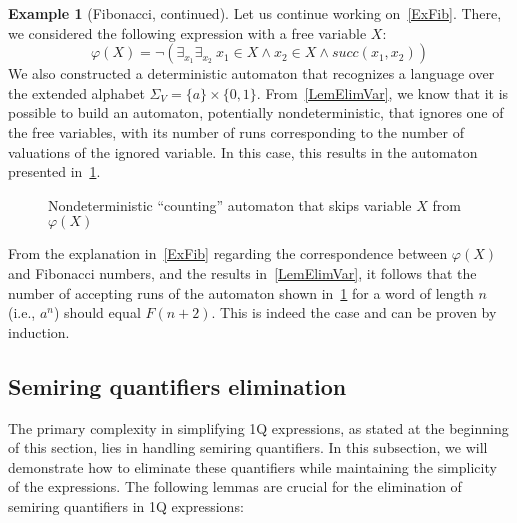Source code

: \documentclass[12pt]{article}
\theoremstyle{definition}
\newtheorem{example}{Example}[section]
\begin{document}
\begin{example}[Fibonacci, continued]
\label{ExFibCont}
    Let us continue working on~\cref{ExFib}. There, we considered the following expression with a free variable $X$:
    $$\varphi(X) = \neg(\exists_{x_1}\exists_{x_2} \ x_1 \in X \land x_2 \in X \land succ(x_1, x_2))$$
    We also constructed a deterministic automaton that recognizes a language over the extended alphabet $\Sigma_V = \{a\} \times \{0,1\}$. From~\cref{LemElimVar}, we know that it is possible to build an automaton, potentially nondeterministic, that ignores one of the free variables, with its number of runs corresponding to the number of valuations of the ignored variable. In this case, this results in the automaton presented in~\cref{fig:my_label2}.

    \begin{figure}[ht]
        \centering
        \caption{Nondeterministic ``counting'' automaton that skips variable $X$ from $\varphi(X)$}
        \label{fig:my_label2}
    \end{figure}

    From the explanation in~\cref{ExFib} regarding the correspondence between $\varphi(X)$ and Fibonacci numbers, and the results in~\cref{LemElimVar}, it follows that the number of accepting runs of the automaton shown in~\cref{fig:my_label2} for a word of length $n$ (i.e., $a^n$) should equal $F(n+2)$. This is indeed the case and can be proven by induction.
\end{example}

\subsection{Semiring quantifiers elimination}
The primary complexity in simplifying 1Q expressions, as stated at the beginning of this section, lies in handling semiring quantifiers. In this subsection, we will demonstrate how to eliminate these quantifiers while maintaining the simplicity of the expressions. The following lemmas are crucial for the elimination of semiring quantifiers in 1Q expressions:
\end{document}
# # #
[What this task involves] Where an entry contains an image, skip the image and write out the rest exactly.

[Finished exercise]
Source code

: \documentclass[12pt]{article}
\theoremstyle{definition}
\newtheorem{example}{Example}[section]
\begin{document}
\begin{example}[Fibonacci, continued]
\label{ExFibCont}
    Let us continue working on~\cref{ExFib}. There, we considered the following expression with a free variable $X$:
    $$\varphi(X) = \neg(\exists_{x_1}\exists_{x_2} \ x_1 \in X \land x_2 \in X \land succ(x_1, x_2))$$
    We also constructed a deterministic automaton that recognizes a language over the extended alphabet $\Sigma_V = \{a\} \times \{0,1\}$. From~\cref{LemElimVar}, we know that it is possible to build an automaton, potentially nondeterministic, that ignores one of the free variables, with its number of runs corresponding to the number of valuations of the ignored variable. In this case, this results in the automaton presented in~\cref{fig:my_label2}.

    \begin{figure}[ht]
        \centering
        \caption{Nondeterministic ``counting'' automaton that skips variable $X$ from $\varphi(X)$}
        \label{fig:my_label2}
    \end{figure}

    From the explanation in~\cref{ExFib} regarding the correspondence between $\varphi(X)$ and Fibonacci numbers, and the results in~\cref{LemElimVar}, it follows that the number of accepting runs of the automaton shown in~\cref{fig:my_label2} for a word of length $n$ (i.e., $a^n$) should equal $F(n+2)$. This is indeed the case and can be proven by induction.
\end{example}

\subsection{Semiring quantifiers elimination}
The primary complexity in simplifying 1Q expressions, as stated at the beginning of this section, lies in handling semiring quantifiers. In this subsection, we will demonstrate how to eliminate these quantifiers while maintaining the simplicity of the expressions. The following lemmas are crucial for the elimination of semiring quantifiers in 1Q expressions:
\end{document}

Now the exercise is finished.